Menurut dia, tanpa suatu kesepakatan yang mengikat maka itikad baik negara-negara maju itu dapat kembali dipertanyakan.
"Apakah mereka serius atau hanya membuang-buang waktu banyak orang," katanya.
Suatu kesepakatan yang mengikat dan berisi perincian jelas mengenai pengaturan dan target pengurangan emisi menurut dia akan menjawab keraguan dunia atas keseriusan negara-negara maju itu.
Dia juga menyoroti kegagalan pemerintah Kanada menurunkan emisi
sebagaimana target yang ditetapkan oleh Protokol Kyoto.
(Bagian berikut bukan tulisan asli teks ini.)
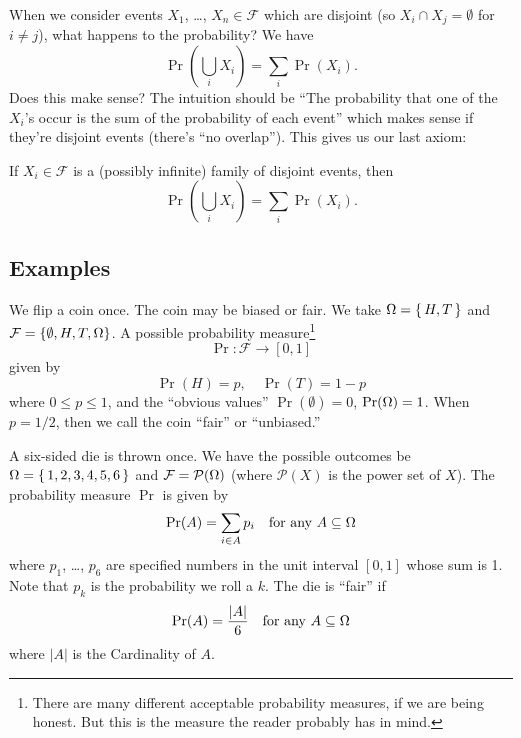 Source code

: When we consider events $X_{1}$, \dots, $X_{n}\in\mathcal{F}$ which are
disjoint (so $X_{i}\cap X_{j}=\emptyset$ for $i\not=j$), what happens to
the probability? We have
\begin{equation*}
\Pr\left(\bigcup_{i}X_{i}\right)=\sum_{i}\Pr(X_{i}).
\end{equation*}
Does this make sense? The intuition should be ``The probability that one
of the $X_{i}$'s occur is the sum of the probability of each event''
which makes sense if they're disjoint events (there's ``no
overlap''). This gives us our last axiom:

\begin{axiom}
If $X_{i}\in\mathcal{F}$ is a (possibly infinite) family of disjoint
events, then 
\begin{equation}
\Pr\left(\bigcup_{i}X_{i}\right)=\sum_{i}\Pr(X_{i}).
\end{equation}
\end{axiom}


\subsection{Examples}
We flip a coin once. The coin may be biased or fair. We take
$\Omega=\{\,H,T\,\}$ and
$\mathcal{F}=\{\emptyset,H,T,\Omega\}$. A possible probability
measure\footnote{There are many different acceptable probability
measures, if we are being honest. But this is the measure the reader
probably has in mind.} 
\[
\Pr\colon\mathcal{F}\to[0,1]
\] 
given by
\begin{equation}
\Pr(H)=p,\quad\Pr(T)=1-p
\end{equation}
where $0\leq p\leq1$, and the ``obvious values'' $\Pr(\emptyset)=0$,
$\mathop{\mathrm{Pr}}\nolimits(\Omega)=1$.  When $p=1/2$, then we call the coin ``fair'' or
``unbiased.''

A six-sided die is thrown once. We have the possible outcomes be
$\Omega=\{\,1,2,3,4,5,6\,\}$ and
$\mathcal{F}=\mathcal{P}(\Omega)$ (where $\mathcal{P}(X)$ is the
power set of $X$). The probability measure $\Pr$ is given by
\begin{equation}
\mathop{\mathrm{Pr}}\nolimits(A) = \sum_{i\in A} p_{i}\quad\mbox{for any $A\subseteq\Omega$}
\end{equation}
where $p_1$, \dots, $p_6$ are specified numbers in the unit interval
$[0,1]$ whose sum is 1. Note that $p_k$ is the probability we roll a
$k$. The die is ``fair'' if 
\begin{equation}
\mathop{\mathrm{Pr}}\nolimits(A)=\frac{|A|}{6}\quad\mbox{for any $A\subseteq\Omega$}
\end{equation}
where $|A|$ is the Cardinality of $A$.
Sementara itu Mark Lutes dari David Suzuki Foundation mengatakan bahwa negara-negara maju tidak dapat dengan mudah mengakui bahwa perubahan iklim adalah suatu ancaman tapi tidak mau melakukan apapun untuk itu.
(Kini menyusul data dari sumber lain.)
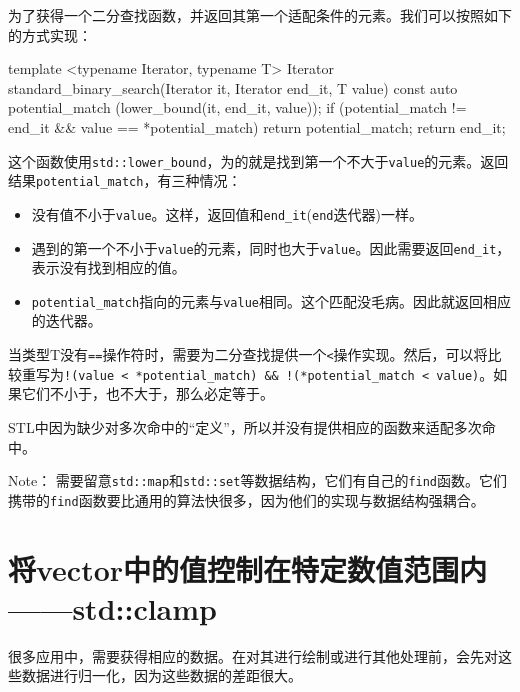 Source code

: 为了获得一个二分查找函数，并返回其第一个适配条件的元素。我们可以按照如下的方式实现：

\begin{codebox}[cpp]
template <typename Iterator, typename T>
Iterator standard_binary_search(Iterator it, Iterator end_it, T value)
{
    const auto potential_match (lower_bound(it, end_it, value));
    if (potential_match != end_it && value == *potential_match) {
        return potential_match;
    }
    return end_it;
}
\end{codebox}

这个函数使用\texttt{std::lower\_bound}，为的就是找到第一个不大于\texttt{value}的元素。返回结果\texttt{potential\_match}，有三种情况：

\begin{itemize}
\item 没有值不小于\texttt{value}。这样，返回值和\texttt{end\_it}(\texttt{end}迭代器)一样。

\item 遇到的第一个不小于\texttt{value}的元素，同时也大于\texttt{value}。因此需要返回\texttt{end\_it}，表示没有找到相应的值。

\item \texttt{potential\_match}指向的元素与\texttt{value}相同。这个匹配没毛病。因此就返回相应的迭代器。

\end{itemize}

当类型T没有\texttt{==}操作符时，需要为二分查找提供一个\texttt{<}操作实现。然后，可以将比较重写为\texttt{!(value < *potential\_match) \&\& !(*potential\_match < value)}。如果它们不小于，也不大于，那么必定等于。

STL中因为缺少对多次命中的“定义”，所以并没有提供相应的函数来适配多次命中。

\begin{myInfoBox}
Note： 需要留意\texttt{std::map}和\texttt{std::set}等数据结构，它们有自己的\texttt{find}函数。它们携带的\texttt{find}函数要比通用的算法快很多，因为他们的实现与数据结构强耦合。
\end{myInfoBox}


\section{将vector中的值控制在特定数值范围内——std::clamp}

很多应用中，需要获得相应的数据。在对其进行绘制或进行其他处理前，会先对这些数据进行归一化，因为这些数据的差距很大。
Dikemukakan juga mengenai sikap negara-negara maju yang justru saling menunjuk negara lain untuk segera menurunkan emisi, sebagai suatu tindakan yang sia-sia.
Hadir juga dalam kesempatan itu Richard Worthington dari "Climate Action Network" (CAN) Afrika Selatan, Ailun Yang dari Greenpeace China dan Kyoko Kawasaka dari Kiko Network.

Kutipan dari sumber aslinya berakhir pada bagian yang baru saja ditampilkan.